The Trade Association is likely to be the only route by which
a supplier would have the confidence to provide information about
activity that breaches the code.
We do not believe that it will be in the interest
of trade associations or other third parties for the GCA to be
distracted and waste resource on frivolous or unsubstantiated
investigations.
However if a third party comes into possession of
evidence that demonstrates a action that is in breach of the code
it is useful and constructive for that to be provided to the GCA.
PROTECTING ANONYMITY
In order to protect suppliers/growers from victimization
and reprisals from the supermarkets during and after an allegation/investigation
process it should be a duty of the Adjudicator to protect the
anonymity of complainants providing evidence.
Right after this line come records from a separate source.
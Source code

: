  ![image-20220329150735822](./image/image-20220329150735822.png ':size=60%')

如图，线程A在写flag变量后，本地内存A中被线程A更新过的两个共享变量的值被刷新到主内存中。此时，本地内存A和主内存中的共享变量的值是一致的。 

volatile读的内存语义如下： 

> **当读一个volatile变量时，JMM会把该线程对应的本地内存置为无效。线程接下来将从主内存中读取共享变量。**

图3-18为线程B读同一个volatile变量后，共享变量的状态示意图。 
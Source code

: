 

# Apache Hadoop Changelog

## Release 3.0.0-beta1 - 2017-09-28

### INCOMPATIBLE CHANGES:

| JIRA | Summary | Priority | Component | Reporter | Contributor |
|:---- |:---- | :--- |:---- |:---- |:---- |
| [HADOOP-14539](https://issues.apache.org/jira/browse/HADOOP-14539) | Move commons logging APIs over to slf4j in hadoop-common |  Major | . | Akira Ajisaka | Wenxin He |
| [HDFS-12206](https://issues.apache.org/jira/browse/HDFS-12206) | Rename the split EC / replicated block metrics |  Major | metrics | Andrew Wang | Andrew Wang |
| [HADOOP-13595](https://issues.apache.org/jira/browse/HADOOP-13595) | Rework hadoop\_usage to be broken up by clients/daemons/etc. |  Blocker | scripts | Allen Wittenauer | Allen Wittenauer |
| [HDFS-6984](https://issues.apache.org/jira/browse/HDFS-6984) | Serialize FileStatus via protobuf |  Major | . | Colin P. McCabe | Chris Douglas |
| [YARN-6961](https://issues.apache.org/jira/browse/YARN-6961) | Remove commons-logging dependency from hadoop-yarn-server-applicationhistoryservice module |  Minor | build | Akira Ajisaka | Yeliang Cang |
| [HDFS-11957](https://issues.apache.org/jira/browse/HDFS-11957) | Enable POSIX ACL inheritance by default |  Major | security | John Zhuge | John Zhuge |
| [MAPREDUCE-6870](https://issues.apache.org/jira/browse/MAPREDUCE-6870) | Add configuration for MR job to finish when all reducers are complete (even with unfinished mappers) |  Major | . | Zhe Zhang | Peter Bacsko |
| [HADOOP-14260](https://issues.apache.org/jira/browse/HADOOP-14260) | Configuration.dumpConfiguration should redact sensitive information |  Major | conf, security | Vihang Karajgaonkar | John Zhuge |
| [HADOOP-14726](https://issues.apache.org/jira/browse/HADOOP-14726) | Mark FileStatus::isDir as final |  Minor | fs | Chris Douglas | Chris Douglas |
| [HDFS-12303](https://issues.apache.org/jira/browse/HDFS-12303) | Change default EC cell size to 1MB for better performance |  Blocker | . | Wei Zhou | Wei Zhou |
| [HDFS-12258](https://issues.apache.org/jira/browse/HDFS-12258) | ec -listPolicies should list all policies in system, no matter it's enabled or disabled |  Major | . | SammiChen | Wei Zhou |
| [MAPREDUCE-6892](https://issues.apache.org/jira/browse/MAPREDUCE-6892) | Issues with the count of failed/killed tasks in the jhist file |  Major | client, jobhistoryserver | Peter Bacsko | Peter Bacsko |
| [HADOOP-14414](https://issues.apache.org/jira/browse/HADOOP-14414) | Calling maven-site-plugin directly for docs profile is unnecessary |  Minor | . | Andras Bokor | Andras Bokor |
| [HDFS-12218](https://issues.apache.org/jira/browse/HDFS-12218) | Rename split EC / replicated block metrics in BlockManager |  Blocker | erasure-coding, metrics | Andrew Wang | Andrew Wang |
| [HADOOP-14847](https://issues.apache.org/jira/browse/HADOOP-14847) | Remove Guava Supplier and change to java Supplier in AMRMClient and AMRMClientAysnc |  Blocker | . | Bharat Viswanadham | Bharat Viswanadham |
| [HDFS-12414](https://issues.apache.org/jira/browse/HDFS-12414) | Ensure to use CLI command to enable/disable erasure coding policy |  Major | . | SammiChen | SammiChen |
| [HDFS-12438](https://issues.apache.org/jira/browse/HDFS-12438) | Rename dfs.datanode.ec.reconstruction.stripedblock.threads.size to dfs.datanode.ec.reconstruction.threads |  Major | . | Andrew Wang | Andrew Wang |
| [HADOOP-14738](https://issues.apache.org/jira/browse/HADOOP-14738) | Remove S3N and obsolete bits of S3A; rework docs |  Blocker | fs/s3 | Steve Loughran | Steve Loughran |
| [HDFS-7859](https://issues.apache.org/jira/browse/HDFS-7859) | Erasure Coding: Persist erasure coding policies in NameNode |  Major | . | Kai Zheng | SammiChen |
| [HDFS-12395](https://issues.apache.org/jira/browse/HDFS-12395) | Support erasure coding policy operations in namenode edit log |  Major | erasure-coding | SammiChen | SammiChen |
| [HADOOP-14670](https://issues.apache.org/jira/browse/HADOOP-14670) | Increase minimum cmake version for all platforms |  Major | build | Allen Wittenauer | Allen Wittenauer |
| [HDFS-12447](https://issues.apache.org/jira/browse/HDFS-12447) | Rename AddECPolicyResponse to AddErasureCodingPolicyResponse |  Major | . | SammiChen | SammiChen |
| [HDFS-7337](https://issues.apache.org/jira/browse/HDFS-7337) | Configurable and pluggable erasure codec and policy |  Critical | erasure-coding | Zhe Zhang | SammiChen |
Without this
protection in place it is unlikely that many complaints will be
made the adjudicator for fear of losing contracts.
POWER TO
LEVY FINES
The most effective deterrent will be the reputational
damage caused to offending supermarkets by public "naming
and shaming". However, it is important that the Adjudicator
is able to levy fines as an important part of the "naming
and shaming" process.
There are other examples of regulators that can name
and shame companies but because they do not have fine raising
powers they are not seen as substantial. This can mean that the
Adjudicators judgments do not receive media profile. This cycle
would ultimately undermine the GCA's reputation and the impact
on the behaviour of the retailers subject of the code.
CONCLUSION
The slow progress towards putting a regulator in
place for the grocer sector presents a serious risk to consumer
interests. The Committee has the opportunity to improve the Bill
and to give it momentum.
The GCA needs to be proactive, operationally independent
and report regularly on areas of bad practice.
In order for the GCA to have a real effect on suppliers'
changes the power must exist to levy fines that are large enough
to deter retailers. Without fines we fear that "naming and
shaming" won't work as the GCA is seen as toothless and irrelevant.
Above all the Committee must remove the shackles
and allow the GCA to remit to investigate abuses no matter from
where they get the information that a breach is taking place.